## [EXERCISE PROMPT]
For the string "graphs", count the lines in the records below that contain it. Answer with that number alone.

## [SUPPLIED INFORMATION]
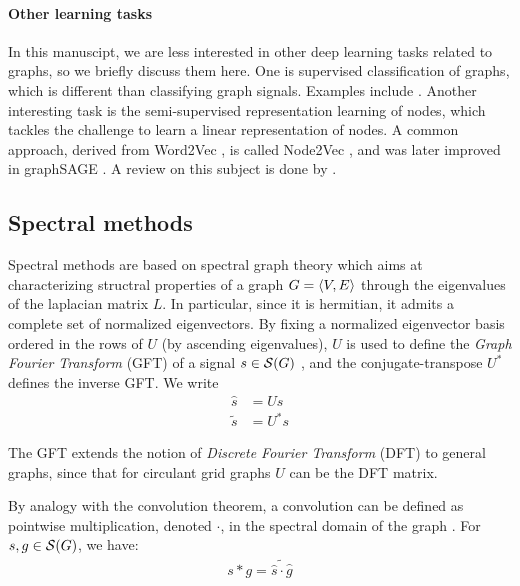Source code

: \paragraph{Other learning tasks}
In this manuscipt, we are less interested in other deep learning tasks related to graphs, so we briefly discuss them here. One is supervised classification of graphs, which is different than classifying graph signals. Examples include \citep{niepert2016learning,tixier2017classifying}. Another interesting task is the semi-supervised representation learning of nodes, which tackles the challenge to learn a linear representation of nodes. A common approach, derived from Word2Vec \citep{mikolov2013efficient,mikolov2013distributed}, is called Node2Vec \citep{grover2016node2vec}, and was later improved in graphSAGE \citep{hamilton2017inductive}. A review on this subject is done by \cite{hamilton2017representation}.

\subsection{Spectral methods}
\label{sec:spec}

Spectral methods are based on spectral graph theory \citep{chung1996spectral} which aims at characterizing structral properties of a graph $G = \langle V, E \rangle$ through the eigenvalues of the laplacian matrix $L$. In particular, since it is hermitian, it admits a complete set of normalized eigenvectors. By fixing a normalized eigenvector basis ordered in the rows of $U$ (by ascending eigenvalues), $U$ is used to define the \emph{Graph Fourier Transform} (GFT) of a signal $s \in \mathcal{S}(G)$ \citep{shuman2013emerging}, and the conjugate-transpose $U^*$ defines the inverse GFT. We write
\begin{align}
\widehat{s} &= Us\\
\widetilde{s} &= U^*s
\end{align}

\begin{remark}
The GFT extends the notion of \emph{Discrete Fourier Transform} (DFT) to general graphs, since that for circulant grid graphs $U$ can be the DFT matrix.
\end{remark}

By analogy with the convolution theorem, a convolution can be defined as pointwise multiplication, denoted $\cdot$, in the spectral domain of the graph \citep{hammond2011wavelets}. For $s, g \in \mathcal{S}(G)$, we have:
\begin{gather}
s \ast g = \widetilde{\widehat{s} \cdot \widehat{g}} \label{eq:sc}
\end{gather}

---

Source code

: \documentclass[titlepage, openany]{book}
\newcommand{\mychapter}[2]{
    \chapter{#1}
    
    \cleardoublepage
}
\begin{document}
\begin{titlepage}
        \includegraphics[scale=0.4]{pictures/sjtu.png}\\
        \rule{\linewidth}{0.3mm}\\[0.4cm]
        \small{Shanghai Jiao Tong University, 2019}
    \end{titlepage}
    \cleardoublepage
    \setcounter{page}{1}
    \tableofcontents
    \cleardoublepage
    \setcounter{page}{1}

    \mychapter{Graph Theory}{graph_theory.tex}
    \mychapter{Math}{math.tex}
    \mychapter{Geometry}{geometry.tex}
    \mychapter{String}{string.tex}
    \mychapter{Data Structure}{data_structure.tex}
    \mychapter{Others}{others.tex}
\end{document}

## [SOLUTION FOR THIS TASK]
2